9 Comments on “Portland Real Estate Reflections

  1. Charles, what kind of siding did you use on the lower portion of the house? Has a nice look to it.

  2. Charles, do you think principle broker oversight keeps most agents from speaking more frankly on their blogs, or do you think they keep it vanilla because they think they’re appealing to a broader audience that way. I was also curious about how much liability you feel brokers take on when they offer any kind of market opinion in the blogosphere. For instance, what if a broker came out with a “It’s a great time to buy!” speil, and someone claimed they acted on that opinion to their detriment, whats the liability there?

  3. Real estate and blogging is a strange beast. In our litigious society everything written is a risk. Caveat emptor seems to have gone the way of “X told me to do it so I did.” My blog has all the disclaimers at the bottom of the homepage but would it get my ass out of a sling if push came to shove? I make every effort to make sure that I am not giving legal or accounting advice since I am not an attorney or accountant.

    I talked with our administrative principal broker when the blog was taking off. Management certainly knows that I write it and I have never been censored for content or censored for conduct. My feeling is that the blog is held in high regard and not considered a liability but a benefit. I’ve never contended that the blog does not have a marketing aspect to it.

    It should be evident that I don’t agree with the establishment on many things real estate. I met with a buyer today who read about my stance on dual agency (shouldn’t be legal) which runs counter to many (most) in the industry. That was enough for him to choose to call us.
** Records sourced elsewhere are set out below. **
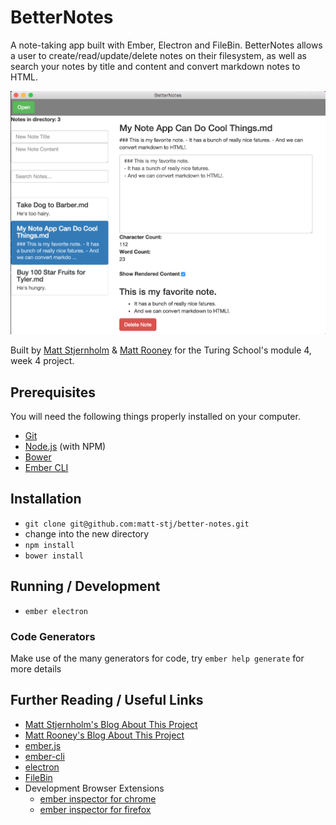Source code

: # BetterNotes

A note-taking app built with Ember, Electron and FileBin. BetterNotes allows a user to create/read/update/delete notes on their filesystem, as well as search your notes by title and content and convert markdown notes to HTML.

![ScreenShot](/app/images/BetterNotesScreenShot.png)

Built by [Matt Stjernholm](https://github.com/matt-stj) & [Matt Rooney](https://github.com/mattrooney) for the Turing School's module 4, week 4 project.

## Prerequisites

You will need the following things properly installed on your computer.

* [Git](http://git-scm.com/)
* [Node.js](http://nodejs.org/) (with NPM)
* [Bower](http://bower.io/)
* [Ember CLI](http://www.ember-cli.com/)

## Installation

* `git clone git@github.com:matt-stj/better-notes.git`
* change into the new directory
* `npm install`
* `bower install`

## Running / Development

* `ember electron`

### Code Generators

Make use of the many generators for code, try `ember help generate` for more details

## Further Reading / Useful Links

* [Matt Stjernholm's Blog About This Project](https://medium.com/@matt_stj/lessons-learned-from-building-an-electron-desktop-app-ember-js-file-bin-676c87434716#.ni7fyyecg)
* [Matt Rooney's Blog About This Project](https://medium.com/@Roondoggle/ember-electron-and-filebin-69522acf10ef#.9n2hn6w3c)
* [ember.js](http://emberjs.com/)
* [ember-cli](http://www.ember-cli.com/)
* [electron](http://electron.atom.io/)
* [FileBin](https://www.npmjs.com/package/file-bin)
* Development Browser Extensions
  * [ember inspector for chrome](https://chrome.google.com/webstore/detail/ember-inspector/bmdblncegkenkacieihfhpjfppoconhi)
  * [ember inspector for firefox](https://addons.mozilla.org/en-US/firefox/addon/ember-inspector/)
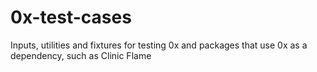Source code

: # 0x-test-cases
Inputs, utilities and fixtures for testing 0x and packages that use 0x as a dependency, such as Clinic Flame
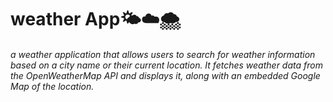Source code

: <h1>weather App🌤️☁️🌨️
</h1>
<h6>a weather application that allows users to search for weather information based on a city name or their current location. It fetches weather data from the OpenWeatherMap API and displays it, along with an embedded Google Map of the location.
<h6/>


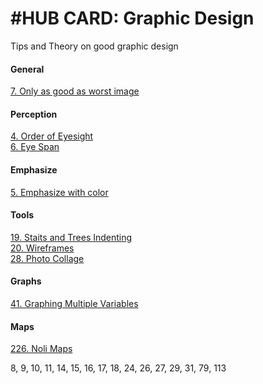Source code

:# #HUB CARD: Graphic Design 

Tips and Theory on good graphic design

#### General
[7. Only as good as worst image](7_Worst_Image.md)

#### Perception
[4. Order of Eyesight](4_Order_of_Eyesight.md)   
[6. Eye Span](6_Eye_Span.md) 


#### Emphasize 
[5. Emphasize with color](5_Emphasize_with_Color.md)

#### Tools 
[19. Staits and Trees Indenting](19_Stairs_and_Trees.md)     
[20. Wireframes](20_Wireframes.md)   
[28. Photo Collage](https://github.com/SageGrey/exp-exp-exp/blob/main/zzzzz_cards/28_photo_Collages__When_to_Use.md)

#### Graphs 

[41. Graphing Multiple Variables](41_Graphing_Multivariables.md)

#### Maps
[226. Noli Maps](226_NoliMaps.md)

 8,
 9, 
 10, 11, 14, 15, 16, 17, 18, 24, 26, 27,  29, 31, 79, 113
Side note: both buyers I met with today are moving from New York.

    I rarely read other local real estate blogs because I want to be writing my stuff that is not colored by what others are saying. If I have something to say, I’ll say it here and hope that others do too. There have been times when this has bitten me in the ass for missing something said elsewhere but I think it works out in the long run.

    I don’t moderate, filter or delete comments (though recent discovery of a phantom typepad spam filter that activates itself without notifying me is a problematic twist (bearlee and I have discussed directly via email as it has only captured her comments thus far)). JP provided some great insight but I managed to piss him off so he left. His return would be great but I don’t think I owe an apolgy either.

    I think that you can easily argue that “vanilia” is simple. Even when trying to be forthright sometimes it doesn’t come out right when typed; the target created by the title “Realtor” sometimes outweighs the intended message. Becoming the unintened (and unknowing) public enemy number one isn’t something that many of us aspire to.

    For now, I’ll just continue doing my thing in this fourm.

  4. Oh no. They’ve stopped coming from California and now they’re flocking in from New York City. Whatever will we do?

    That should prop up prices. We’ll be back to 20% a year in no time.

    About that caveat emptor thing. Real estate agents sell themselves as being more than a used car salesman, that they care about the buyers, that they’re happy, shiny purveyors of the American Dream.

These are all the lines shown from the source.